Pommes d’arrosoir, pommes de douche, d’Adam, de pin,
Passez de suite votre chemin ou je lâche les chiens
Que vous vous teniez décemment hors champ,
Quant aux autres, les vraies, croquez la vie à belles dents.

La rainette dans sa tête rêvait d’opérette
La chantecler bonne fille donna le la pour lui plaire.
Celle d’api, un jour proche, espère visiter Capri
Pour s’assurer que ce n’est pas du tout fini.

Leur fruste cousine de paysanne elle se pâme
À la seule évocation de se rendre à Paname
Et une pomme pâmée est absolument ravie,
Tout autant que le Loulou évoquant la Poméranie.

Vous et toutes les autres : Rêvez, rêvez !

Quand tu me prends dans tes bras
Tu me parles tout bas, la la la la…
Il faut peu de chose pour voir la vie en rose
et s’en trouver tout chose.

« Pom pom pom pom »
Fredonnait, inspiré, Beethoven au seul souvenir
du goût délicat d’une golden croquée avec volupté.

*** ***

 

Tout le monde connait la chanson de la muse germanopratine Juliette Gréco, celle du petit poisson et de l’oiseau, les deux si différents qui pourtant s’aimaient d’amour tendre.

Comment si prendre, l’essentielle question,

quand l’un est dans l’eau, l’autre dans les airs ?

Quand l’un touche le fond et l’autre tutoie le Tout Là-Haut…

Un monde alors vous sépare, tout comme Héloïse et Abélard.

 

Pas seulement un élémentaire problème de méthode et d’organisation, non, autrement compliqué.

Néanmoins ce n’est pas de cette charmante histoire dont je souhaite vous entretenir aujourd’hui.

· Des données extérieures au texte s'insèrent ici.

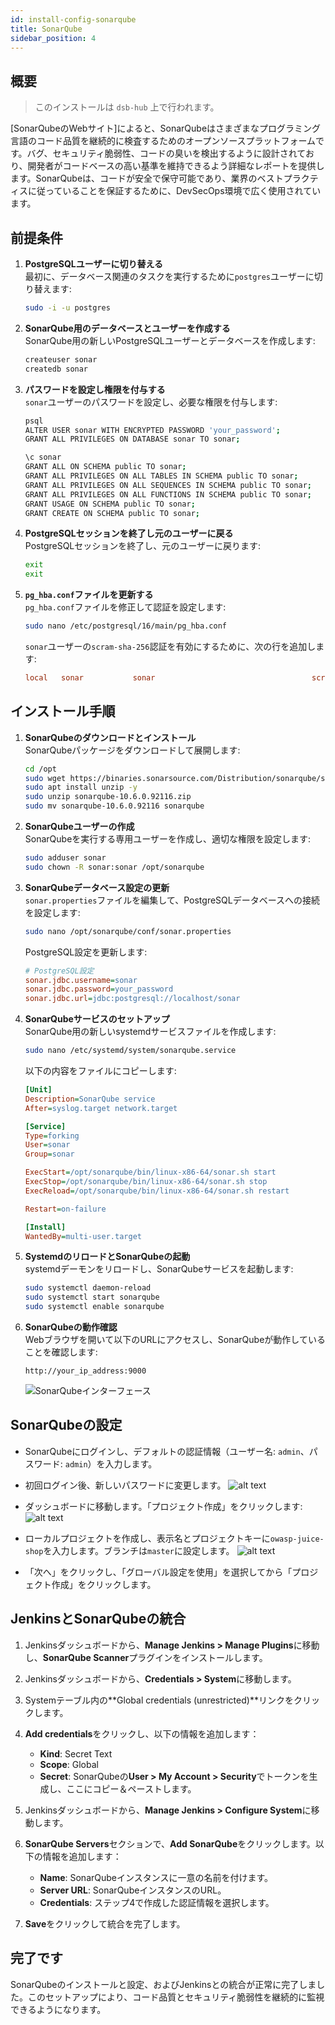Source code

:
 ```yaml
---
id: install-config-sonarqube
title: SonarQube
sidebar_position: 4
---
```


## 概要

> このインストールは `dsb-hub` 上で行われます。

[SonarQubeのWebサイト]によると、SonarQubeはさまざまなプログラミング言語のコード品質を継続的に検査するためのオープンソースプラットフォームです。バグ、セキュリティ脆弱性、コードの臭いを検出するように設計されており、開発者がコードベースの高い基準を維持できるよう詳細なレポートを提供します。SonarQubeは、コードが安全で保守可能であり、業界のベストプラクティスに従っていることを保証するために、DevSecOps環境で広く使用されています。

## 前提条件

1. **PostgreSQLユーザーに切り替える**  
   最初に、データベース関連のタスクを実行するために`postgres`ユーザーに切り替えます:

   ```bash
   sudo -i -u postgres
   ```

2. **SonarQube用のデータベースとユーザーを作成する**  
   SonarQube用の新しいPostgreSQLユーザーとデータベースを作成します:

   ```bash
   createuser sonar
   createdb sonar
   ```

3. **パスワードを設定し権限を付与する**  
   `sonar`ユーザーのパスワードを設定し、必要な権限を付与します:

   ```bash
   psql
   ALTER USER sonar WITH ENCRYPTED PASSWORD 'your_password';
   GRANT ALL PRIVILEGES ON DATABASE sonar TO sonar;

   \c sonar
   GRANT ALL ON SCHEMA public TO sonar;
   GRANT ALL PRIVILEGES ON ALL TABLES IN SCHEMA public TO sonar;
   GRANT ALL PRIVILEGES ON ALL SEQUENCES IN SCHEMA public TO sonar;
   GRANT ALL PRIVILEGES ON ALL FUNCTIONS IN SCHEMA public TO sonar;
   GRANT USAGE ON SCHEMA public TO sonar;
   GRANT CREATE ON SCHEMA public TO sonar;
   ```

4. **PostgreSQLセッションを終了し元のユーザーに戻る**  
   PostgreSQLセッションを終了し、元のユーザーに戻ります:

   ```bash
   exit
   exit
   ```

5. **`pg_hba.conf`ファイルを更新する**  
   `pg_hba.conf`ファイルを修正して認証を設定します:

   ```bash
   sudo nano /etc/postgresql/16/main/pg_hba.conf
   ```

   `sonar`ユーザーの`scram-sha-256`認証を有効にするために、次の行を追加します:

   ```conf
   local   sonar           sonar                                   scram-sha-256
   ```

## インストール手順

1. **SonarQubeのダウンロードとインストール**  
   SonarQubeパッケージをダウンロードして展開します:

   ```bash
   cd /opt
   sudo wget https://binaries.sonarsource.com/Distribution/sonarqube/sonarqube-10.6.0.92116.zip
   sudo apt install unzip -y
   sudo unzip sonarqube-10.6.0.92116.zip
   sudo mv sonarqube-10.6.0.92116 sonarqube
   ```

1. **SonarQubeユーザーの作成**  
   SonarQubeを実行する専用ユーザーを作成し、適切な権限を設定します:

   ```bash
   sudo adduser sonar
   sudo chown -R sonar:sonar /opt/sonarqube
   ```

1. **SonarQubeデータベース設定の更新**  
   `sonar.properties`ファイルを編集して、PostgreSQLデータベースへの接続を設定します:

   ```bash
   sudo nano /opt/sonarqube/conf/sonar.properties
   ```

   PostgreSQL設定を更新します:

   ```ini
   # PostgreSQL設定
   sonar.jdbc.username=sonar
   sonar.jdbc.password=your_password
   sonar.jdbc.url=jdbc:postgresql://localhost/sonar
   ```

1. **SonarQubeサービスのセットアップ**  
   SonarQube用の新しいsystemdサービスファイルを作成します:

   ```bash
   sudo nano /etc/systemd/system/sonarqube.service
   ```

   以下の内容をファイルにコピーします:

   ```ini
   [Unit]
   Description=SonarQube service
   After=syslog.target network.target

   [Service]
   Type=forking
   User=sonar
   Group=sonar

   ExecStart=/opt/sonarqube/bin/linux-x86-64/sonar.sh start
   ExecStop=/opt/sonarqube/bin/linux-x86-64/sonar.sh stop
   ExecReload=/opt/sonarqube/bin/linux-x86-64/sonar.sh restart

   Restart=on-failure

   [Install]
   WantedBy=multi-user.target
   ```

1. **SystemdのリロードとSonarQubeの起動**  
   systemdデーモンをリロードし、SonarQubeサービスを起動します:

   ```bash
   sudo systemctl daemon-reload
   sudo systemctl start sonarqube
   sudo systemctl enable sonarqube
   ```

1. **SonarQubeの動作確認**  
   Webブラウザを開いて以下のURLにアクセスし、SonarQubeが動作していることを確認します:

   ```text
   http://your_ip_address:9000
   ```

   ![SonarQubeインターフェース](/img/projects/devsecops-home-lab/installation-and-configuration/sonarqube-login-dashboard.png)

## SonarQubeの設定

- SonarQubeにログインし、デフォルトの認証情報（ユーザー名: `admin`、パスワード: `admin`）を入力します。

- 初回ログイン後、新しいパスワードに変更します。
  ![alt text](/img/projects/devsecops-home-lab/installation-and-configuration/sonarqube-change-admin-creds.png)

- ダッシュボードに移動します。「プロジェクト作成」をクリックします:
  ![alt text](/img/projects/devsecops-home-lab/installation-and-configuration/sonarqube-dashboard.png)

- ローカルプロジェクトを作成し、表示名とプロジェクトキーに`owasp-juice-shop`を入力します。ブランチは`master`に設定します。
  ![alt text](/img/projects/devsecops-home-lab/installation-and-configuration/sonarqube-project-creation.png)

- 「次へ」をクリックし、「グローバル設定を使用」を選択してから「プロジェクト作成」をクリックします。

## JenkinsとSonarQubeの統合

1. Jenkinsダッシュボードから、**Manage Jenkins > Manage Plugins**に移動し、**SonarQube Scanner**プラグインをインストールします。

2. Jenkinsダッシュボードから、**Credentials > System**に移動します。

3. Systemテーブル内の**Global credentials (unrestricted)**リンクをクリックします。

4. **Add credentials**をクリックし、以下の情報を追加します：

   - **Kind**: Secret Text
   - **Scope**: Global
   - **Secret**: SonarQubeの**User > My Account > Security**でトークンを生成し、ここにコピー＆ペーストします。

5. Jenkinsダッシュボードから、**Manage Jenkins > Configure System**に移動します。

6. **SonarQube Servers**セクションで、**Add SonarQube**をクリックします。以下の情報を追加します：

   - **Name**: SonarQubeインスタンスに一意の名前を付けます。
   - **Server URL**: SonarQubeインスタンスのURL。
   - **Credentials**: ステップ4で作成した認証情報を選択します。

7. **Save**をクリックして統合を完了します。

## 完了です

SonarQubeのインストールと設定、およびJenkinsとの統合が正常に完了しました。このセットアップにより、コード品質とセキュリティ脆弱性を継続的に監視できるようになります。

<!-- Sources -->

[SonarQube's Website]: https://docs.sonarsource.com/sonarqube/latest/#what-is-sonarcloud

La mienne, dans la longue série des amours contrariées, se révèle tout autant troublante.

 

Une histoire d’amour entre un arbre et une écrevisse.

 

Ah ! vous exclamez-vous (point d’exclamation).

Un géant d’une part, une de bien modestes dimensions de l’autre.

Nous sommes à mille lieues – et plus – du fameux balcon de Juliette et Roméo.

Surprise, étonnement, questionnement.

Quoi ? Comment ? Invraisemblable ! enchérissez-vous.

 

En des époques éloignées, que nous ne connûmes point, végétaux et animaux savaient, à leur manière, entre eux communiquer et même plus.

La Fontaine l’a abondamment démontré dans sa riche œuvre littéraire.

Citation extraite d’un épilogue :

« Je les faisais servir d’acteurs en mon ouvrage ;

Car tout parle dans l’univers ;

Il n’est rien qui n’ait son langage : »

 

Mon arbre à moi n’était pas de bois, tout en l’étant –méfions-nous des apparences – , ce qui peut surprendre.

Un arbre droit dans ses bottes, pas du genre saule pleureur, non, simplement cœur tendre sous rude écorce, grand romantique.

 

En ces temps dits lointains, les arbres savaient se mouvoir et s’émouvoir.

On peut y croire.

 

Vivant en bord d’eau, il était tombé amoureux d’une exquise écrevisse, pure et sans aucun vice, répondant au doux prénom de Doris.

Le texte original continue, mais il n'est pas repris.